Mangani. Tarzan’s ape language. Rem means catch. Tongani is baboon.

I stand up and position myself in front of the door, arms akimbo. “This is my domain, and I protect all who come here, for I—”

“—am Tarzan, Lord of the Jungle!” we call in unison. The warbling brings Amanda knocking.

“GO AWAY!” we shout together, then laugh maniacally.

*   *   *

There are no words to describe what my mouth tastes like when I wake the next morning. Downstairs I find Uli, true to his word, deep in conversation with Papa about converting to Judaism.
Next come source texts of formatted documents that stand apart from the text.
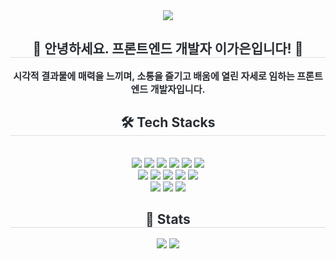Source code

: <div align= "center">
   <img src="https://capsule-render.vercel.app/api?type=waving&color=gradient&customColorList=6,FFC0CB,B4D9EF&height=180&text=Welcome%20to%20Gaeun's%20GitHub&animation=fadeIn&fontColor=ffffff&fontSize=60" />
    </div>
    <div align= "center"> 
    <h2 style="border-bottom: 1px solid #d8dee4; color: #282d33;"> 👋 안녕하세요. 프론트엔드 개발자 이가은입니다! 👋  </h2>  
    <div style="font-weight: 700; font-size: 15px; text-align: center; color: #282d33;"> 시각적 결과물에 매력을 느끼며, 소통을 즐기고 배움에 열린 자세로 임하는 프론트엔드 개발자입니다.</li></li> </div> 
    </div>
    <div align= "center">
    <h2 style="border-bottom: 1px solid #d8dee4; color: #282d33;"> 🛠️ Tech Stacks </h2> <br> 
    <div style="margin: 0 auto; text-align: center;" align= "center"> <img src="https://img.shields.io/badge/CSS3-1572B6?style=for-the-badge&logo=CSS3&logoColor=white">
          <img src="https://img.shields.io/badge/Git-F05032?style=for-the-badge&logo=Git&logoColor=white">
          <img src="https://img.shields.io/badge/Github-181717?style=for-the-badge&logo=Github&logoColor=white">
          <img src="https://img.shields.io/badge/Javascript-F7DF1E?style=for-the-badge&logo=Javascript&logoColor=white">
          <img src="https://img.shields.io/badge/TypeScript-3178C6?style=for-the-badge&logo=typescript&logoColor=white">
          <img src="https://img.shields.io/badge/HTML5-E34F26?style=for-the-badge&logo=HTML5&logoColor=white">
          <br/><img src="https://img.shields.io/badge/Figma-F24E1E?style=for-the-badge&logo=Figma&logoColor=white">
          <img src="https://img.shields.io/badge/Linux-FCC624?style=for-the-badge&logo=Linux&logoColor=white">
          <img src="https://img.shields.io/badge/React-61DAFB?style=for-the-badge&logo=React&logoColor=white">
          <img src="https://img.shields.io/badge/React Query-FF4154?style=for-the-badge&logo=React Query&logoColor=white">
          <img src="https://img.shields.io/badge/Tailwind CSS-06B6D4?style=for-the-badge&logo=Tailwind CSS&logoColor=white">
          <br/><img src="https://img.shields.io/badge/Vercel-000000?style=for-the-badge&logo=Vercel&logoColor=white">
          <img src="https://img.shields.io/badge/Slack-4A154B?style=for-the-badge&logo=Slack&logoColor=white">
          <img src="https://img.shields.io/badge/Notion-000000?style=for-the-badge&logo=Notion&logoColor=white">
          </div>
    </div>
    <div align= "center"> 
  <h2 style="border-bottom: 1px solid #d8dee4; color: #282d33;"> 🏅 Stats </h2> 
<div align= "center"> 
  <img src="https://github-readme-stats.vercel.app/api?username=Commeci&bg_color=60,B4D9EF,FFB6C1&title_color=ffffff&text_color=ffffff&show_icons=true&icon_color=ffffff"/> 
  <img src="https://github-readme-stats.vercel.app/api/top-langs/?username=Commeci&layout=compact&bg_color=60,B4D9EF,FFB6C1&title_color=ffffff&text_color=ffffff"/> 
</div>

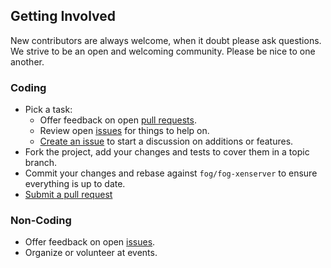 ## Getting Involved

New contributors are always welcome, when it doubt please ask questions. We strive to be an open and welcoming community. Please be nice to one another.

### Coding

* Pick a task:
  * Offer feedback on open [pull requests](https://github.com/fog/fog-xenserver/pulls).
  * Review open [issues](https://github.com/fog/fog-xenserver/issues) for things to help on.
  * [Create an issue](https://github.com/fog/fog-xenserver/issues/new) to start a discussion on additions or features.
* Fork the project, add your changes and tests to cover them in a topic branch.
* Commit your changes and rebase against `fog/fog-xenserver` to ensure everything is up to date.
* [Submit a pull request](https://github.com/fog/fog-xenserver/compare/)

### Non-Coding

* Offer feedback on open [issues](https://github.com/fog/fog-xenserver/issues).
* Organize or volunteer at events.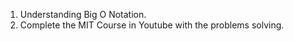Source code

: 1. Understanding Big O Notation.
2. Complete the MIT Course in Youtube with the problems solving.
   
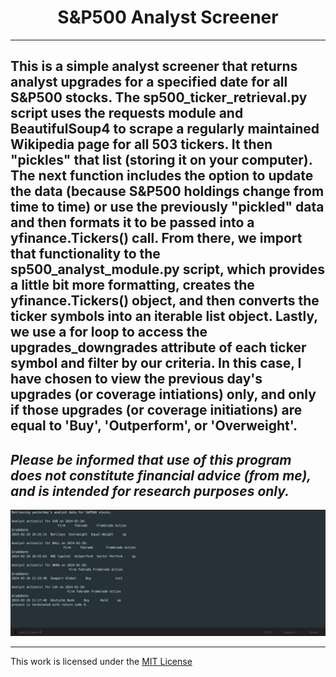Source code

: <h1 align="center"><b>S&P500 Analyst Screener</b></h1>

---
This is a simple analyst screener that returns analyst upgrades for a specified date for all S&P500 stocks. The sp500_ticker_retrieval.py script uses the requests module and BeautifulSoup4 to scrape a regularly maintained Wikipedia page for all 503 tickers. It then "pickles" that list (storing it on your computer). The next function includes the option to update the data (because S&P500 holdings change from time to time) or use the previously "pickled" data and then formats it to be passed into a yfinance.Tickers() call. From there, we import that functionality to the sp500_analyst_module.py script, which provides a little bit more formatting, creates the yfinance.Tickers() object, and then converts the ticker symbols into an iterable list object. Lastly, we use a for loop to access the upgrades_downgrades attribute of each ticker symbol and filter by our criteria. In this case, I have chosen to view the previous day's upgrades (or coverage intiations) only, and only if those upgrades (or coverage initiations) are equal to 'Buy', 'Outperform', or 'Overweight'.
---
*Please be informed that use of this program does not constitute financial advice (from me), and is intended for research purposes only.*
---
<div style="text-align:center;">
    <img src="https://github.com/csirick2020/Analyst_Screener/blob/main/Analyst_Screener.S%26P500.jpg" alt="JPG of program output...">
</div>

---
This work is licensed under the [MIT License](https://github.com/csirick2020/Analyst_Screener/blob/main/LICENSE)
“Not because I’m some big Jew,” Papa clarifies. “But you should be free to explore any belief system you want. Not beholden to some mythology you can’t get behind.”

“So you have a Christmas tree because…”

“Because I like the way it makes my house smell.”

“It’s true,” Uli says. “You don’t notice the bunny poop as much.”

“He’s potty trained,” Papa says in all seriousness. “But also because I don’t want anyone to tell me what to do. What? I can’t have a tree because I was born to a Jewish woman and a man with a circumcised penis? I’m not worshipping Jesus here. I’m putting up lights and garland and popcorn and cranberries. I’m not really a Jew or a Christian. I’m an American.”

“I’m going to do it,” Uli says.

“What?” I ask.

“Become Jewish.”

“You’re too old for a bar mitzvah,” I say. “You just missed it.”

“So I don’t have to study Hebrew!”

“Upside to everything,” Papa says. “By the way … did someone get into my stash yesterday?”